(Saved data entries)
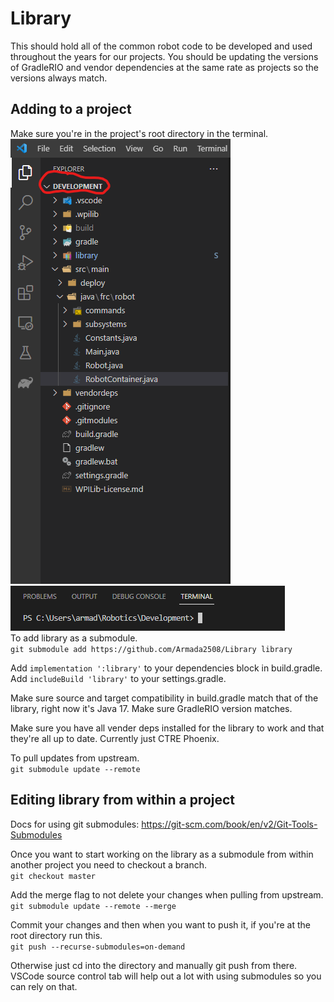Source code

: # Library 

This should hold all of the common robot code to be developed and used throughout the years for our projects. You should be updating the versions of GradleRIO and vendor dependencies at the same rate as projects so the versions always match.

## Adding to a project
Make sure you're in the project's root directory in the terminal. <br>
![](imgs/topdirectory.png) <br>
![](imgs/terminal.png) <br>
To add library as a submodule. <br>
`git submodule add https://github.com/Armada2508/Library library`

Add `implementation ':library'` to your dependencies block in build.gradle. <br>
Add `includeBuild 'library'` to your settings.gradle.

Make sure source and target compatibility in build.gradle match that of the library, right now it's Java 17.
Make sure GradleRIO version matches.

Make sure you have all vender deps installed for the library to work and that they're all up to date. Currently just CTRE Phoenix.

To pull updates from upstream. <br>
`git submodule update --remote`

## Editing library from within a project
Docs for using git submodules: https://git-scm.com/book/en/v2/Git-Tools-Submodules

Once you want to start working on the library as a submodule from within another project you need to checkout a branch. <br>
`git checkout master`

Add the merge flag to not delete your changes when pulling from upstream. <br>
`git submodule update --remote --merge`

Commit your changes and then when you want to push it, if you're at the root directory run this. <br>
`git push --recurse-submodules=on-demand`

Otherwise just cd into the directory and manually git push from there.
VSCode source control tab will help out a lot with using submodules so you can rely on that.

◆ Work to complete: Look through the data above. Find each line with the string "imgs" and copy it.

◆ Answer section:
![](imgs/topdirectory.png) <br>
![](imgs/terminal.png) <br>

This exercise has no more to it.